I recently did an analysis for the eMERGE network where I had lots of individuals from a small town in central Wisconsin where many of the subjects were related to one another. The subjects could not be treated as independent, but I could not use a family-based design either. I ended up using a mixed model approach using previously mentioned GenABEL. You can read about the method here (PubMed).
While researching which methods to use, I ran into what could be a potential problem. All of the methods that examine relatedness (including the method mentioned above), assume you have an ethnically homogeneous population. Yet all of the methods which look for population stratification (Eigenstrat, Structure, etc) assume samples are unrelated. So what do you do if you have both population stratification AND a high level of relatedness among your samples?

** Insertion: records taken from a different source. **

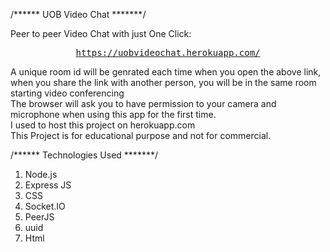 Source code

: /****** UOB Video Chat *******/

Peer to peer Video Chat with just One Click: <br/>
<div align="center">
<pre>
<a href="https://uobvideochat.herokuapp.com/" target="_new">https://uobvideochat.herokuapp.com/</a>
</pre>
</div>
A unique room id will be genrated each time when you open the above link, when you share the link with another person, you will be in the same room starting video conferencing <br/>
The browser will ask you to have permission to your camera and microphone when using this app for the first time.
<br>
I used to host this project on herokuapp.com
<br>
This Project is for educational purpose and not for commercial.


/****** Technologies Used *******/
 1) Node.js
 2) Express JS
 3) CSS
 4) Socket.IO
 5) PeerJS
 6) uuid
 7) Html

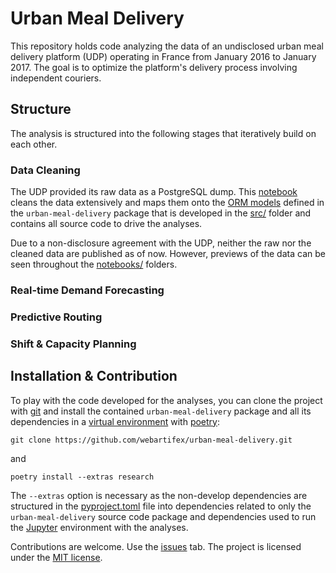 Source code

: # Urban Meal Delivery

This repository holds code
analyzing the data of an undisclosed urban meal delivery platform (UDP)
operating in France from January 2016 to January 2017.
The goal is to
optimize the platform's delivery process involving independent couriers.


## Structure

The analysis is structured into the following stages
that iteratively build on each other.


### Data Cleaning

The UDP provided its raw data as a PostgreSQL dump.
This [notebook](https://nbviewer.jupyter.org/github/webartifex/urban-meal-delivery/blob/develop/notebooks/00_clean_data.ipynb)
cleans the data extensively
and maps them onto the [ORM models](https://github.com/webartifex/urban-meal-delivery/tree/develop/src/urban_meal_delivery/db)
defined in the `urban-meal-delivery` package
that is developed in the [src/](https://github.com/webartifex/urban-meal-delivery/tree/develop/src) folder
and contains all source code to drive the analyses.

Due to a non-disclosure agreement with the UDP,
neither the raw nor the cleaned data are published as of now.
However, previews of the data can be seen throughout the [notebooks/](https://github.com/webartifex/urban-meal-delivery/tree/develop/notebooks) folders.


### Real-time Demand Forecasting

### Predictive Routing

### Shift & Capacity Planning


## Installation & Contribution

To play with the code developed for the analyses,
you can clone the project with [git](https://git-scm.com/)
and install the contained `urban-meal-delivery` package
and all its dependencies
in a [virtual environment](https://docs.python.org/3/tutorial/venv.html)
with [poetry](https://python-poetry.org/docs/):

`git clone https://github.com/webartifex/urban-meal-delivery.git`

and

`poetry install --extras research`

The `--extras` option is necessary as the non-develop dependencies
are structured in the [pyproject.toml](https://github.com/webartifex/urban-meal-delivery/blob/develop/pyproject.toml) file
into dependencies related to only the `urban-meal-delivery` source code package
and dependencies used to run the [Jupyter](https://jupyter.org/) environment
with the analyses.

Contributions are welcome.
Use the [issues](https://github.com/webartifex/urban-meal-delivery/issues) tab.
The project is licensed under the [MIT license](https://github.com/webartifex/urban-meal-delivery/blob/develop/LICENSE.txt).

A few weeks ago our graduate student association invited and hosted Dr. Elaine Ostrander here from the NIH to talk about her work with gene mapping in dogs. She mentioned a method she used called Efficient Mixed-Model Association (EMMA) for performing association mapping while simultaneously correcting for relatedness and population structure. Using multiple highly inbred dog breeds represents the extreme case of simultaneously having to deal with substructure, inbreeding, and relatedness. If this method works for association mapping combining several purebred dog breeds, it should work for a less problematic human dataset as well.
EMMA is also implemented in R. You can download the necessary R package from the project's website below.
Efficient Mixed-Model Association (EMMA) website
PubMed: Efficient control of population structure in model organism association mapping.
Abstract: Genomewide association mapping in model organisms such as inbred mouse strains is a promising approach for the identification of risk factors related to human diseases. However, genetic association studies in inbred model organisms are confronted by the problem of complex population structure among strains. This induces inflated false positive rates, which cannot be corrected using standard approaches applied in human association studies such as genomic control or structured association. Recent studies demonstrated that mixed models successfully correct for the genetic relatedness in association mapping in maize and Arabidopsis panel data sets. However, the currently available mixed-model methods suffer from computational inefficiency. In this article, we propose a new method, efficient mixed-model association (EMMA), which corrects for population structure and genetic relatedness in model organism association mapping. Our method takes advantage of the specific nature of the optimization problem in applying mixed models for association mapping, which allows us to substantially increase the computational speed and reliability of the results. We applied EMMA to in silico whole-genome association mapping of inbred mouse strains involving hundreds of thousands of SNPs, in addition to Arabidopsis and maize data sets. We also performed extensive simulation studies to estimate the statistical power of EMMA under various SNP effects, varying degrees of population structure, and differing numbers of multiple measurements per strain. Despite the limited power of inbred mouse association mapping due to the limited number of available inbred strains, we are able to identify significantly associated SNPs, which fall into known QTL or genes identified through previous studies while avoiding an inflation of false positives. An R package implementation and webserver of our EMMA method are publicly available.